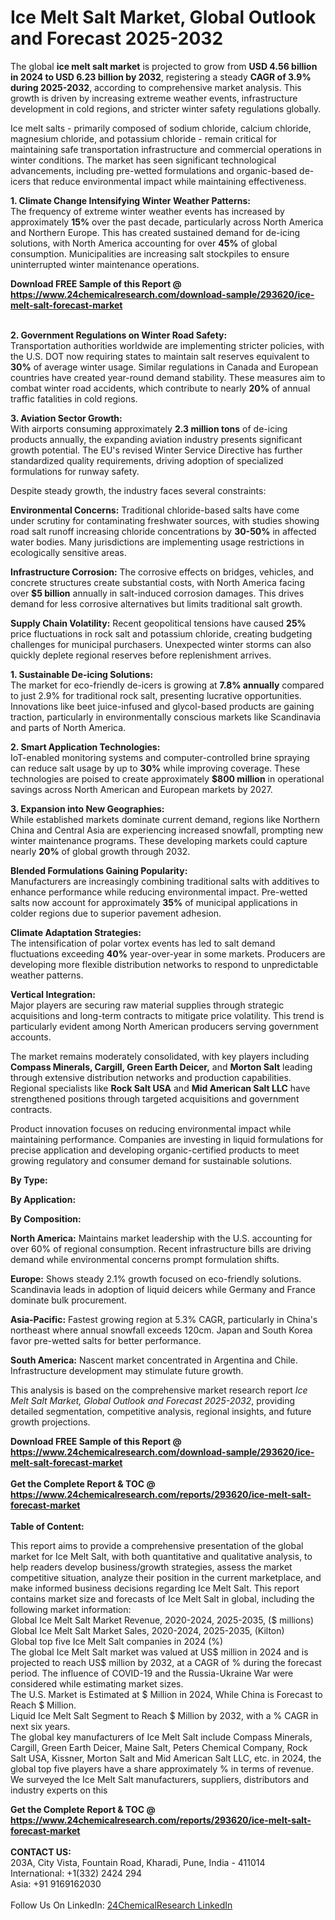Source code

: <h1>Ice Melt Salt Market, Global Outlook and Forecast 2025-2032</h1><p>The global <strong>ice melt salt market</strong> is projected to grow from <strong>USD 4.56 billion in 2024 to USD 6.23 billion by 2032</strong>, registering a steady <strong>CAGR of 3.9% during 2025-2032</strong>, according to comprehensive market analysis. This growth is driven by increasing extreme weather events, infrastructure development in cold regions, and stricter winter safety regulations globally.</p><p>Ice melt salts - primarily composed of sodium chloride, calcium chloride, magnesium chloride, and potassium chloride - remain critical for maintaining safe transportation infrastructure and commercial operations in winter conditions. The market has seen significant technological advancements, including pre-wetted formulations and organic-based de-icers that reduce environmental impact while maintaining effectiveness.</p><p><strong>1. Climate Change Intensifying Winter Weather Patterns:</strong><br>
The frequency of extreme winter weather events has increased by approximately <strong>15%</strong> over the past decade, particularly across North America and Northern Europe. This has created sustained demand for de-icing solutions, with North America accounting for over <strong>45%</strong> of global consumption. Municipalities are increasing salt stockpiles to ensure uninterrupted winter maintenance operations.</p><div><b>Download FREE Sample of this Report @ 
            <a href="https://www.24chemicalresearch.com/download-sample/293620/ice-melt-salt-forecast-market">
            https://www.24chemicalresearch.com/download-sample/293620/ice-melt-salt-forecast-market</a></b></div><br><p><strong>2. Government Regulations on Winter Road Safety:</strong><br>
Transportation authorities worldwide are implementing stricter policies, with the U.S. DOT now requiring states to maintain salt reserves equivalent to <strong>30%</strong> of average winter usage. Similar regulations in Canada and European countries have created year-round demand stability. These measures aim to combat winter road accidents, which contribute to nearly <strong>20%</strong> of annual traffic fatalities in cold regions.</p><p><strong>3. Aviation Sector Growth:</strong><br>
With airports consuming approximately <strong>2.3 million tons</strong> of de-icing products annually, the expanding aviation industry presents significant growth potential. The EU's revised Winter Service Directive has further standardized quality requirements, driving adoption of specialized formulations for runway safety.</p><p>Despite steady growth, the industry faces several constraints:</p><p><strong>Environmental Concerns:</strong> Traditional chloride-based salts have come under scrutiny for contaminating freshwater sources, with studies showing road salt runoff increasing chloride concentrations by <strong>30-50%</strong> in affected water bodies. Many jurisdictions are implementing usage restrictions in ecologically sensitive areas.</p><p><strong>Infrastructure Corrosion:</strong> The corrosive effects on bridges, vehicles, and concrete structures create substantial costs, with North America facing over <strong>$5 billion</strong> annually in salt-induced corrosion damages. This drives demand for less corrosive alternatives but limits traditional salt growth.</p><p><strong>Supply Chain Volatility:</strong> Recent geopolitical tensions have caused <strong>25%</strong> price fluctuations in rock salt and potassium chloride, creating budgeting challenges for municipal purchasers. Unexpected winter storms can also quickly deplete regional reserves before replenishment arrives.</p><p><strong>1. Sustainable De-icing Solutions:</strong><br>
The market for eco-friendly de-icers is growing at <strong>7.8% annually</strong> compared to just 2.9% for traditional rock salt, presenting lucrative opportunities. Innovations like beet juice-infused and glycol-based products are gaining traction, particularly in environmentally conscious markets like Scandinavia and parts of North America.</p><p><strong>2. Smart Application Technologies:</strong><br>
IoT-enabled monitoring systems and computer-controlled brine spraying can reduce salt usage by up to <strong>30%</strong> while improving coverage. These technologies are poised to create approximately <strong>$800 million</strong> in operational savings across North American and European markets by 2027.</p><p><strong>3. Expansion into New Geographies:</strong><br>
While established markets dominate current demand, regions like Northern China and Central Asia are experiencing increased snowfall, prompting new winter maintenance programs. These developing markets could capture nearly <strong>20%</strong> of global growth through 2032.</p><p><strong>Blended Formulations Gaining Popularity:</strong><br>
    Manufacturers are increasingly combining traditional salts with additives to enhance performance while reducing environmental impact. Pre-wetted salts now account for approximately <strong>35%</strong> of municipal applications in colder regions due to superior pavement adhesion.</p><p><strong>Climate Adaptation Strategies:</strong><br>
    The intensification of polar vortex events has led to salt demand fluctuations exceeding <strong>40%</strong> year-over-year in some markets. Producers are developing more flexible distribution networks to respond to unpredictable weather patterns.</p><p><strong>Vertical Integration:</strong><br>
    Major players are securing raw material supplies through strategic acquisitions and long-term contracts to mitigate price volatility. This trend is particularly evident among North American producers serving government accounts.</p><p>The market remains moderately consolidated, with key players including <strong>Compass Minerals, Cargill, Green Earth Deicer,</strong> and <strong>Morton Salt</strong> leading through extensive distribution networks and production capabilities. Regional specialists like <strong>Rock Salt USA</strong> and <strong>Mid American Salt LLC</strong> have strengthened positions through targeted acquisitions and government contracts.</p><p>Product innovation focuses on reducing environmental impact while maintaining performance. Companies are investing in liquid formulations for precise application and developing organic-certified products to meet growing regulatory and consumer demand for sustainable solutions.</p><p><strong>By Type:</strong></p><p><strong>By Application:</strong></p><p><strong>By Composition:</strong></p><p><strong>North America:</strong> Maintains market leadership with the U.S. accounting for over 60% of regional consumption. Recent infrastructure bills are driving demand while environmental concerns prompt formulation shifts.</p><p><strong>Europe:</strong> Shows steady 2.1% growth focused on eco-friendly solutions. Scandinavia leads in adoption of liquid deicers while Germany and France dominate bulk procurement.</p><p><strong>Asia-Pacific:</strong> Fastest growing region at 5.3% CAGR, particularly in China's northeast where annual snowfall exceeds 120cm. Japan and South Korea favor pre-wetted salts for better performance.</p><p><strong>South America:</strong> Nascent market concentrated in Argentina and Chile. Infrastructure development may stimulate future growth.</p><p>This analysis is based on the comprehensive market research report <em>Ice Melt Salt Market, Global Outlook and Forecast 2025-2032</em>, providing detailed segmentation, competitive analysis, regional insights, and future growth projections.</p><div><b>Download FREE Sample of this Report @ 
            <a href="https://www.24chemicalresearch.com/download-sample/293620/ice-melt-salt-forecast-market">
            https://www.24chemicalresearch.com/download-sample/293620/ice-melt-salt-forecast-market</a></b></div><br><div><b>Get the Complete Report & TOC @ 
            <a href="https://www.24chemicalresearch.com/reports/293620/ice-melt-salt-forecast-market">
            https://www.24chemicalresearch.com/reports/293620/ice-melt-salt-forecast-market</a></b></div><br>
            <b>Table of Content:</b><p>This report aims to provide a comprehensive presentation of the global market for Ice Melt Salt, with both quantitative and qualitative analysis, to help readers develop business/growth strategies, assess the market competitive situation, analyze their position in the current marketplace, and make informed business decisions regarding Ice Melt Salt. This report contains market size and forecasts of Ice Melt Salt in global, including the following market information:<br />
Global Ice Melt Salt Market Revenue, 2020-2024, 2025-2035, ($ millions)<br />
Global Ice Melt Salt Market Sales, 2020-2024, 2025-2035, (Kilton)<br />
Global top five Ice Melt Salt companies in 2024 (%)<br />
The global Ice Melt Salt market was valued at US$ million in 2024 and is projected to reach US$ million by 2032, at a CAGR of % during the forecast period. The influence of COVID-19 and the Russia-Ukraine War were considered while estimating market sizes.<br />
The U.S. Market is Estimated at $ Million in 2024, While China is Forecast to Reach $ Million.<br />
Liquid Ice Melt Salt Segment to Reach $ Million by 2032, with a % CAGR in next six years.<br />
The global key manufacturers of Ice Melt Salt include Compass Minerals, Cargill, Green Earth Deicer, Maine Salt, Peters Chemical Company, Rock Salt USA, Kissner, Morton Salt and Mid American Salt LLC, etc. in 2024, the global top five players have a share approximately % in terms of revenue.<br />
We surveyed the Ice Melt Salt manufacturers, suppliers, distributors and industry experts on this</p><div><b>Get the Complete Report & TOC @ 
            <a href="https://www.24chemicalresearch.com/reports/293620/ice-melt-salt-forecast-market">
            https://www.24chemicalresearch.com/reports/293620/ice-melt-salt-forecast-market</a></b></div><br><b>CONTACT US:</b><br>
            203A, City Vista, Fountain Road, Kharadi, Pune, India - 411014<br>
            International: +1(332) 2424 294<br>
            Asia: +91 9169162030 <br><br>
            Follow Us On LinkedIn: <a href="https://www.linkedin.com/company/24chemicalresearch/">24ChemicalResearch LinkedIn</a>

+--

--- Work item ---
Please repeat exactly the data above from its first line to the line that contains "Winter Weather Patterns:</strong><br>", inclusive, and leave every picture out.

--- Output ---
Source code

: <h1>Ice Melt Salt Market, Global Outlook and Forecast 2025-2032</h1><p>The global <strong>ice melt salt market</strong> is projected to grow from <strong>USD 4.56 billion in 2024 to USD 6.23 billion by 2032</strong>, registering a steady <strong>CAGR of 3.9% during 2025-2032</strong>, according to comprehensive market analysis. This growth is driven by increasing extreme weather events, infrastructure development in cold regions, and stricter winter safety regulations globally.</p><p>Ice melt salts - primarily composed of sodium chloride, calcium chloride, magnesium chloride, and potassium chloride - remain critical for maintaining safe transportation infrastructure and commercial operations in winter conditions. The market has seen significant technological advancements, including pre-wetted formulations and organic-based de-icers that reduce environmental impact while maintaining effectiveness.</p><p><strong>1. Climate Change Intensifying Winter Weather Patterns:</strong><br>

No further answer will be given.